Distant disasters added some poignancy to the day, but the rededication of Lotta's Fountain was more a celebration than a commemoration.
Against a slapping wind and under gray skies so typical of summer in San Francisco, about 200 people gathered at noon to cheer as a white cape dropped from Lotta's Fountain, painstakingly restored after years of neglect.
"This is where you came to hang after the great quake," Mayor Willie Brown reminded the crowd. Indeed, as much of the city lay in smoking ruins after the 1906 disaster, the fountain served as the city's central meeting place where people could relocate loved ones and just commiserate.
Like the hub of a wheel, Lotta's Fountain provided the core from which the spokes of renewal could emanate. And that link with the rebuilding spirit has never been forgotten. Each April, a small group of locals who were around during the 1906 quake gather around the fountain in the early morning hours.
Now, that tribute is as much one to the city's revitalization as to the fountain itself, which was once broadsided by a car and remained overshadowed for years by nearby development.
If midlife was somewhat inglorious for Lotta's Fountain, its start was not. It was given to the city in 1875 by actress and entertainer Lotta Crabtree who got her start in this city and showed her gratitude by sending the iron fountain by sailing ship from Philadelphia around Cape Horn.
Fashioned after a lighthouse prop from one of her plays, the fountain provided a social gathering place for people and horses. Flowing water and an attached tin cup made it something of a public luxury for each. Adding to its distinctiveness, a gas lantern burned in its crown.
In the wake of 1906, the fountain's profile grew, in part because as city historian Gladys Hansen points out, "most of the buildings around it went down."
In 1910 the fountain, located on Market Street several blocks west of the bay, served as backdrop for one of the largest outdoor gatherings the city had ever seen. Well known opera singer Madame Luisa Tetrazzini gave an outdoor performance that drew 250,000 people into the streets on a balmy Christmas Eve.

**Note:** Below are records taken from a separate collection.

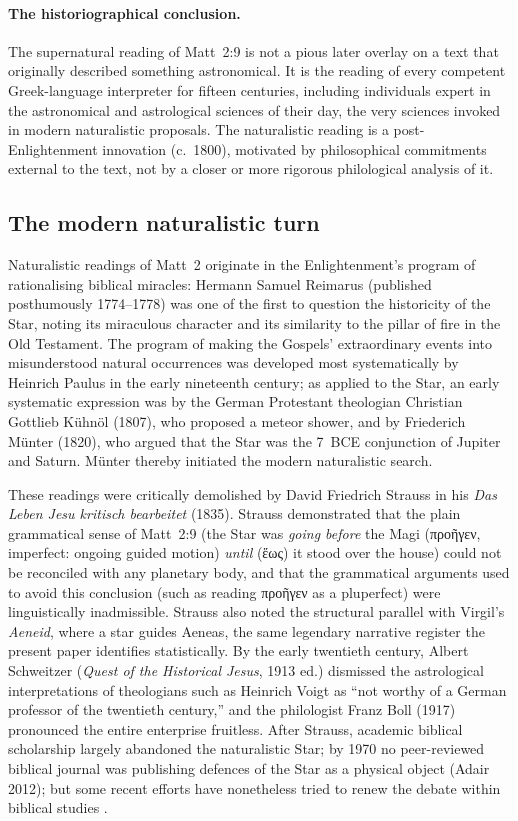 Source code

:\documentclass[11pt,a4paper]{article}
\newcommand{\grk}[1]{{\fontencoding{LGR}\selectfont #1}}
\newcommand{\grk}[1]{{\greekfont #1}}
\begin{document}
\paragraph{The historiographical conclusion.}
The supernatural reading of Matt~2:9 is not a pious later overlay on a text that originally
described something astronomical. It is the reading of every competent Greek-language
interpreter for fifteen centuries, including individuals expert in the astronomical and
astrological sciences of their day, the very sciences invoked in modern naturalistic
proposals. The naturalistic reading is a post-Enlightenment innovation (c.~1800),
motivated by philosophical commitments external to the text, not by a closer or more
rigorous philological analysis of it.

\subsection{The modern naturalistic turn}

Naturalistic readings of Matt~2 originate in the Enlightenment's program of rationalising
biblical miracles: Hermann Samuel Reimarus (published posthumously 1774--1778) was one of the first
to question the historicity of the Star, noting its miraculous character and its similarity
to the pillar of fire in the Old Testament. The program of making the Gospels' extraordinary
events into misunderstood natural occurrences was developed most systematically by Heinrich
Paulus in the early nineteenth century; as applied to the Star, an early systematic
expression was by the German Protestant theologian Christian Gottlieb K\"{u}hn\"{o}l (1807),
who proposed a meteor shower, and by Friederich M\"{u}nter (1820), who argued that the Star
was the 7~BCE conjunction of Jupiter and Saturn. M\"{u}nter thereby initiated the modern
naturalistic search.

These readings were critically demolished by David Friedrich Strauss in his
\textit{Das Leben Jesu kritisch bearbeitet} (1835)\cite{strauss1835}. Strauss demonstrated
that the plain grammatical sense of Matt~2:9 (the Star was \emph{going before} the Magi
(\grk{προῆγεν}, imperfect: ongoing guided motion) \emph{until} (\grk{ἕως}) it stood over
the house) could not be reconciled with any planetary body, and that the grammatical arguments
used to avoid this conclusion (such as reading \grk{προῆγεν} as a pluperfect) were linguistically
inadmissible. Strauss also noted the structural parallel with Virgil's \textit{Aeneid},
where a star guides Aeneas, the same legendary narrative register the present paper identifies
statistically. By the early twentieth century, Albert Schweitzer (\textit{Quest of the
Historical Jesus}, 1913 ed.) dismissed the astrological interpretations of theologians such
as Heinrich Voigt as ``not worthy of a German professor of the twentieth century,'' and the
philologist Franz Boll (1917)\cite{boll1917} pronounced the entire enterprise fruitless.
After Strauss, academic biblical scholarship largely abandoned the naturalistic Star;
by 1970 no peer-reviewed biblical journal was publishing defences of the Star as a physical
object (Adair 2012); but some recent efforts have nonetheless tried to renew the debate 
within biblical studies \cite{barthel2015}.
\end{document}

The restoration job was shepherded through by San Francisco Arts Commission program director Debra Lehane.
The fountain was in such disrepair it had to be dismantled and reassembled piece by piece, a process that took nearly two years. In the days before its rededication, Ms. Lehane was on site, overseeing the final touches for the city's oldest monument.
For Lehane, the fountain "is a bridge" from one century to the next.
For Ms. Hansen, the monument is "a symbol of survival," befitting a city with the phoenix on its flag.